In some cases, the video may include a first portion and a second portion, the first portion does not include any HDR content and the second portion includes the HDR content, and the discrete increment may prevent flashing or blinking of the SDR-LCD panel between the displaying of the first portion and the displaying of the second portion.
The discrete increment may produce a luminance value derived as: (a) a luminance value of a current frame multiplied by a weighted coefficient; plus (b) one minus the weighted coefficient, multiplied by a luminance value of a previous frame. The weighted coefficient may be a combination of: a temperature-based coefficient, a scene-based coefficient, and a time-based coefficient.
The controller may be configured to: determine that a thermal overrun event has occurred; and decrease the luminance of the SDR-LCD panel by another discrete increment using a temperature-based coefficient while the video continues to include the HDR content. Additionally or alternatively, the controller may be configured to determine that an overdrive timeout event has occurred, and to decrease the luminance of the SDR-LCD panel by another discrete increment using a time-based coefficient. Additionally or alternatively, the controller may be further configured to: determine that a thermal overrun event has not occurred; determine that an overdrive timeout event has not occurred; and increase the luminance of the SDR-LCD panel by another discrete increment based on a scene-based coefficient.
In another illustrative, non-limiting embodiment, a method may implement one or more of the aforementioned operations. In yet another illustrative, non-limiting embodiment, a hardware memory device may have program instructions stored thereon that, upon execution by an IHS, cause the IHS to perform one or more of the aforementioned operations.
The present invention(s) is/are illustrated by way of example and is/are not limited by the accompanying figures. Elements in the figures are illustrated for simplicity and clarity, and have not necessarily been drawn to scale.

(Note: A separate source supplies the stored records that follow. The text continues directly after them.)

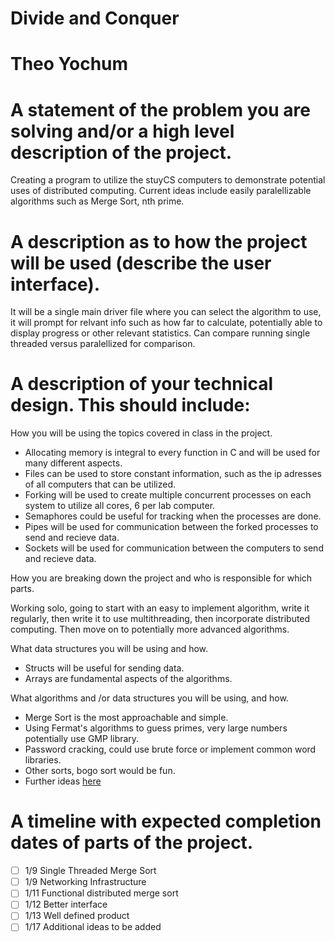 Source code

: # Divide and Conquer

# Theo Yochum
        
# A statement of the problem you are solving and/or a high level description of the project.

Creating a program to utilize the stuyCS computers to demonstrate potential uses of distributed computing. Current ideas include easily paralellizable algorithms such as Merge Sort, nth prime.
    
# A description as to how the project will be used (describe the user interface).

It will be a single main driver file where you can select the algorithm to use, it will prompt for relvant info such as how far to calculate, potentially able to display progress or other relevant statistics. Can compare running single threaded versus paralellized for comparison. 
  
# A description of your technical design. This should include:
   
How you will be using the topics covered in class in the project.

* Allocating memory is integral to every function in C and will be used for many different aspects.
* Files can be used to store constant information, such as the ip adresses of all computers that can be utilized.
* Forking will be used to create multiple concurrent processes on each system to utilize all cores, 6 per lab computer.
* Semaphores could be useful for tracking when the processes are done.
* Pipes will be used for communication between the forked processes to send and recieve data.
* Sockets will be used for communication between the computers to send and recieve data.
     
How you are breaking down the project and who is responsible for which parts.

Working solo, going to start with an easy to implement algorithm, write it regularly, then write it to use multithreading, then incorporate distributed computing. Then move on to potentially more advanced algorithms.
  
What data structures you will be using and how.

* Structs will be useful for sending data.
* Arrays are fundamental aspects of the algorithms.     
     
What algorithms and /or data structures you will be using, and how.

* Merge Sort is the most approachable and simple.
* Using Fermat's algorithms to guess primes, very large numbers potentially use GMP library.
* Password cracking, could use brute force or implement common word libraries.
* Other sorts, bogo sort would be fun. 
* Further ideas [here](https://www.cs.cmu.edu/~scandal/nesl/algorithms.html)
        
# A timeline with expected completion dates of parts of the project.
- [ ] 1/9 Single Threaded Merge Sort
- [ ] 1/9 Networking Infrastructure
- [ ] 1/11 Functional distributed merge sort
- [ ] 1/12 Better interface
- [ ] 1/13 Well defined product
- [ ] 1/17 Additional ideas to be added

Systems and methods described herein may employ techniques for Light Emitting Diode (LED) backlight control for reproduction of High Dynamic Range (HDR) content using Standard Dynamic Range (SDR) Liquid Crystal Display (LCD) panels. These systems and methods may provide a “bridging” solution to allow HDR content to be experienced by an end-user most of the time (e.g., ˜90% of the time), meeting one or more of HDR's stringent hardware requirements (e.g., true 4K resolution, true BT.2020 color gamut, and/or true local dimming for the largest screen contrast between the darkest and brightest pixels) using otherwise conventional SDR-LCD panels.
The terms “Standard Dynamic Range” or “SDR,” as used herein, describe the dynamic range of images, rendering, and/or video that uses a conventional gamma curve, which allows for a maximum luminance of 100 cd/m2 (candela per square meter, also referred to as “nits”). Conversely, the terms “High Dynamic Range” or “HDR,” as used herein, refer to dynamic range(s) that are orders of magnitude greater than SDR. For example, when using a conventional gamma curve and a bit depth of 8-bits per sample, SDR video has a dynamic range of about 6 stops (64:1). Conversely, when HDR content is displayed on a 2,000 cd/m2 display with a bit depth of 10-bits per sample, its dynamic range is 17.6 stops (200,000:1).

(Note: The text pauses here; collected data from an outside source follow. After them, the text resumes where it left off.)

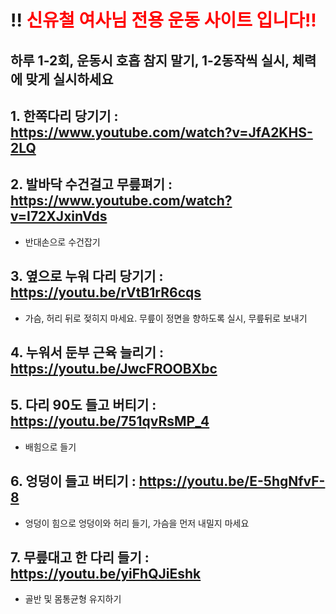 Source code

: # !! <font color="red"> 신유철 여사님 전용 운동 사이트 입니다!! </font>

## 하루 1-2회, 운동시 호흡 참지 말기, 1-2동작씩 실시, 체력에 맞게 실시하세요

## 1. 한쪽다리 당기기 : https://www.youtube.com/watch?v=JfA2KHS-2LQ

## 2. 발바닥 수건걸고 무릎펴기 : https://www.youtube.com/watch?v=I72XJxinVds
- 반대손으로 수건잡기


## 3. 옆으로 누워 다리 당기기 : https://youtu.be/rVtB1rR6cqs
- 가슴, 허리 뒤로 젖히지 마세요. 무릎이 정면을 향하도록 실시, 무릎뒤로 보내기

## 4. 누워서 둔부 근육 늘리기 : https://youtu.be/JwcFROOBXbc


## 5. 다리 90도 들고 버티기 : https://youtu.be/751qvRsMP_4
- 배힘으로 들기


## 6. 엉덩이 들고 버티기 : https://youtu.be/E-5hgNfvF-8
- 엉덩이 힘으로 엉덩이와 허리 들기, 가슴을 먼저 내밀지 마세요


## 7. 무릎대고 한 다리 들기 : https://youtu.be/yiFhQJiEshk
- 골반 및 몸통균형 유지하기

Systems and methods described herein may implement Light Emitting Diode (LED) backlight control techniques for displaying HDR content using an SDR, Light-Emitting Diode (LED)-backlit Liquid Crystal Display (LCD) panel, for example, by overdriving the LED backlight with electric currents beyond typical or manufacturer-recommended operating ranges, and then controlling the LED backlight to meet luminance criteria of HDR while ensuring that the LCD display operates within its capability, safety, and reliability requirements (e.g., thermal, current, voltage, lamp life, etc.). As such, these systems and methods enable non-HDR LCD panels to meet luminance requirements of HDR content, most of the time, and at a fraction of the cost, with “on-demand” adjustment of luminance while maintaining the integrity of the system.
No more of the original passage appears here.